**Problem to solve**
The reply consists of one number only: how many lines in the listing below contain the word "inverted".

**Data to examine**
□ □ □
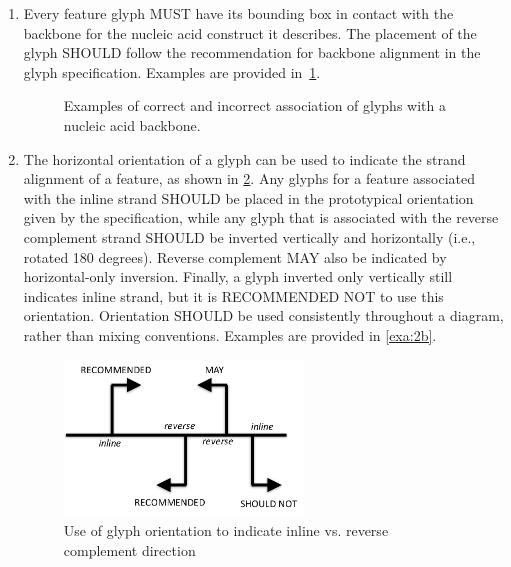 \begin{enumerate}
\item Every feature glyph MUST have its bounding box in contact with the backbone for the nucleic acid construct it describes. 
The placement of the glyph SHOULD follow the recommendation for backbone alignment in the glyph specification.
	Examples are provided in~\ref{exa:2a}.
   	\begin{figure}[h!]
	\centering
	\caption{Examples of correct and incorrect association of glyphs with a nucleic acid backbone.}
	\label{exa:2a}
	\end{figure}

\item The horizontal orientation of a glyph can be used to indicate the strand alignment of a feature, as shown in \ref{f:orientation}. 
	Any glyphs for a feature associated with the inline strand SHOULD be placed in the prototypical orientation given by the specification,
	while any glyph that is associated with the reverse complement strand SHOULD be inverted vertically and horizontally (i.e., rotated 180 degrees). 
	Reverse complement MAY also be indicated by horizontal-only inversion.
	Finally, a glyph inverted only vertically still indicates inline strand, but it is RECOMMENDED NOT to use this orientation.
	Orientation SHOULD be used consistently throughout a diagram, rather than mixing conventions.
	Examples are provided in \ref{exa:2b}.
	
	\begin{figure}[h!]
	\centering
	\includegraphics[width=2.5in]{figures/orientation.pdf}
	\caption{Use of glyph orientation to indicate inline vs. reverse complement direction}
	\label{f:orientation}
	\end{figure} 
	

\end{enumerate}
□ □ □
**Output**
2